━━ RECORDS PROVIDED ━━
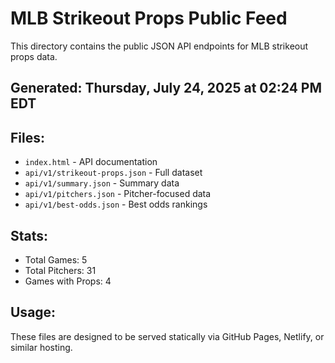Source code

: # MLB Strikeout Props Public Feed

This directory contains the public JSON API endpoints for MLB strikeout props data.

## Generated: Thursday, July 24, 2025 at 02:24 PM EDT

## Files:
- `index.html` - API documentation
- `api/v1/strikeout-props.json` - Full dataset
- `api/v1/summary.json` - Summary data
- `api/v1/pitchers.json` - Pitcher-focused data  
- `api/v1/best-odds.json` - Best odds rankings

## Stats:
- Total Games: 5
- Total Pitchers: 31
- Games with Props: 4

## Usage:
These files are designed to be served statically via GitHub Pages, Netlify, or similar hosting.
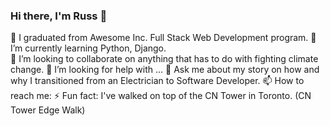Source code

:### Hi there, I'm Russ 👋

<!--
**r83wheeler/r83wheeler** is a ✨ _special_ ✨ repository because its `README.md` (this file) appears on your GitHub profile.

Here are some ideas to get you started:
-->
🔭 I graduated from Awesome Inc. Full Stack Web Development program. 
🌱 I’m currently learning Python, Django.  
👯 I’m looking to collaborate on anything that has to do with fighting climate change. 
🤔 I’m looking for help with ...
💬 Ask me about my story on how and why I transitioned from an Electrician to Software Developer. 
📫 How to reach me: 
⚡ Fun fact: I've walked on top of the CN Tower in Toronto. (CN Tower Edge Walk)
━━━
When a record holds a picture, leave that picture out; copy the rest verbatim.

» RESULT FOR THIS TASK
Source code

: # MLB Strikeout Props Public Feed

This directory contains the public JSON API endpoints for MLB strikeout props data.

## Generated: Thursday, July 24, 2025 at 02:24 PM EDT

## Files:
- `index.html` - API documentation
- `api/v1/strikeout-props.json` - Full dataset
- `api/v1/summary.json` - Summary data
- `api/v1/pitchers.json` - Pitcher-focused data  
- `api/v1/best-odds.json` - Best odds rankings

## Stats:
- Total Games: 5
- Total Pitchers: 31
- Games with Props: 4

## Usage:
These files are designed to be served statically via GitHub Pages, Netlify, or similar hosting.
Source code

:### Hi there, I'm Russ 👋

<!--
**r83wheeler/r83wheeler** is a ✨ _special_ ✨ repository because its `README.md` (this file) appears on your GitHub profile.

Here are some ideas to get you started:
-->
🔭 I graduated from Awesome Inc. Full Stack Web Development program. 
🌱 I’m currently learning Python, Django.  
👯 I’m looking to collaborate on anything that has to do with fighting climate change. 
🤔 I’m looking for help with ...
💬 Ask me about my story on how and why I transitioned from an Electrician to Software Developer. 
📫 How to reach me: 
⚡ Fun fact: I've walked on top of the CN Tower in Toronto. (CN Tower Edge Walk)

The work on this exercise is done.